Ein königlicher Tausch


Frankreich 1712. Bereits im Alter von zwei Jahren ist Louis XV. Thronfolger seines Urgroßvaters, des Sonnenkönigs, der drei Jahre später verstirbt. Bis zur Volljährigkeit des jungen Königs an seinem 13. Geburtstag übernimmt Herzog Philipp von Orléans die Regierungsgeschäfte als Regent. Da der lange und blutige Erbfolgekrieg Frankreich wie Spanien sehr geschwächt hat, vereinbart dieser mit dem spanischen König Philipp V. die Verlobung des 12-jährigen Königs mit der 3-jährigen Maria Anna Victoria von Spanien. Gleichzeitig wird der 14-jährige spanische Thronfolger Don Luis mit der 12-jährigen Louise Elisabeth von Orléans verheiratet. Auf diese Weise, so hoffen die Höfe, ist die Versöhnung der Königshäuser langfristig gesichert. In einem prunkvoll arrangierten Zeremoniell werden die Prinzessinnen ausgetauscht.

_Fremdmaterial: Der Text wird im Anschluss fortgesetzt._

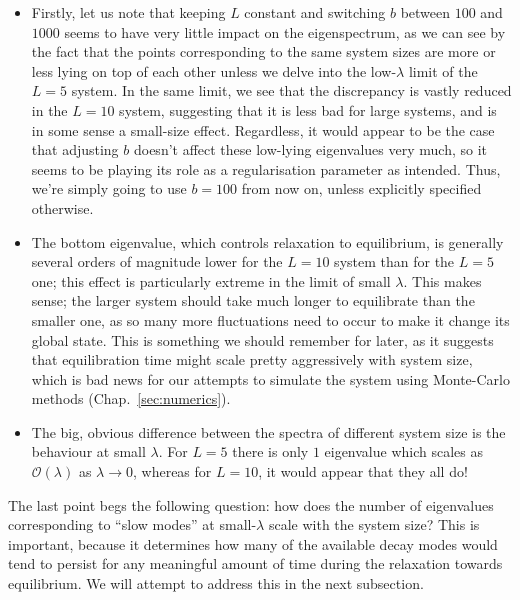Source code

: \begin{itemize}
 \item Firstly, let us note that keeping $L$ constant and switching $b$ between $100$
 and $1000$ seems to have very little impact on the eigenspectrum, as we can see by the fact that the points corresponding to the same system sizes are
 more or less lying on top of each other unless we delve into the low-$\lambda$ limit
 of the $L=5$ system. In the same limit, we see that the discrepancy is vastly reduced
 in the $L=10$ system, suggesting that it is less bad for large systems, and is in some sense a small-size effect. Regardless, it would appear to be the case that adjusting $b$
 doesn't affect these low-lying eigenvalues very much, so it seems to be playing its
 role as a regularisation parameter as intended. Thus, we're simply going to use $b=100$
 from now on, unless explicitly specified otherwise.
 \item The bottom eigenvalue, which controls relaxation to equilibrium, is generally
 several orders of magnitude lower for the $L=10$ system than for the $L=5$ one;
 this effect is particularly extreme in the limit of small $\lambda$.
 This makes sense; the larger system should take much longer to equilibrate than the
 smaller one, as so many more fluctuations need to occur to make it change its global
 state. This is something we should remember for later, as it suggests that equilibration time might scale
 pretty aggressively with system size, which is bad news for our attempts to simulate
 the system using Monte-Carlo methods (Chap.~\ref{sec:numerics}).
 \item The big, obvious difference between the spectra of different system size is
 the behaviour at small $\lambda$. For $L=5$ there is only $1$ eigenvalue which scales
 as $\mathcal{O}(\lambda)$ as $\lambda \rightarrow 0$, whereas for $L=10$, it would
 appear that they all do!
\end{itemize}
The last point begs the following question: how does the number of eigenvalues
corresponding to ``slow modes'' at small-$\lambda$ scale with the system size? This is 
important,
because it determines how many of the available decay modes would tend to persist for any 
meaningful amount of time during the relaxation towards equilibrium. We will attempt to
address this in the next subsection.


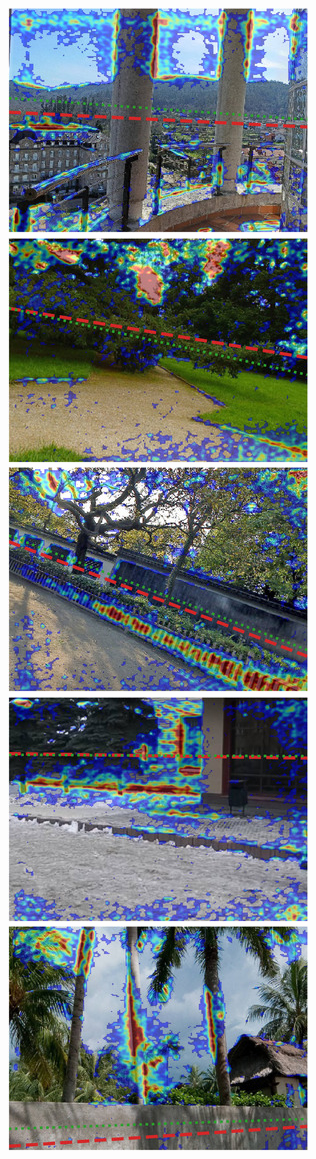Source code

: \includegraphics{sgbp/thumb/pano_addontedcyafqk-6.jpg}
\includegraphics{sgbp/thumb/pano_addpqpwdfajota-4.jpg}
\includegraphics{sgbp/thumb/pano_addqflfuthjcbf-3.jpg}
\includegraphics{sgbp/thumb/pano_addsqkgygrcixb-3.jpg}
\includegraphics{sgbp/thumb/pano_addtdiecjavkue-1.jpg}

Während die wohlerzogene kindliche Infantin bei den Damen des französischen Hofes immer beliebter wird, entspricht Louise Elisabeth nicht den Vorstellungen des spanischen Königshauses, denn sie ist aufmüpfig und weigert sich, die Ehe zu vollziehen.
Regisseur Marc Dugain, in Frankreich gefeierter Bestsellerautor, inszeniert die Geschichte des Prinzessinnentauschs mit akribischer Detailverliebtheit. Die Nähe zur katholischen Kirche, die Inquisition, die Ränkespiele, die Verkuppelungen – die Unmenschlichkeit des Lebens im inneren Kreis der Königshäuser wird von Marc Dugain subtil seziert. Ein einziges Mal durchbricht in diesem Film jemand aus der Bevölkerung Frankreichs die royalen Bilder. Ein Mädchen betritt den Weg, den die Kutsche von Louise Elisabeth gen Spanien nimmt, und wird von einem Diener sofort verscheucht. Der Film beginnt mit Bildern, die Gemälden gleichen, die Kamera folgt den Figuren respektvoll distanziert, offenbart jedoch mit jeder Einstellung neben den diplomatischen Machtspielen der Monarchie auch die Emotionen, die dahinter verborgen ein Eigenleben führen. Und so ist es nicht die herausragende Gestaltung von Szenenbildern und Kostümen, die den Film sehenswert machen, sondern vor allem die sorgfältige Charakterzeichnung jeder Figur des Films und natürlich das grandiose Darsteller-Ensemble.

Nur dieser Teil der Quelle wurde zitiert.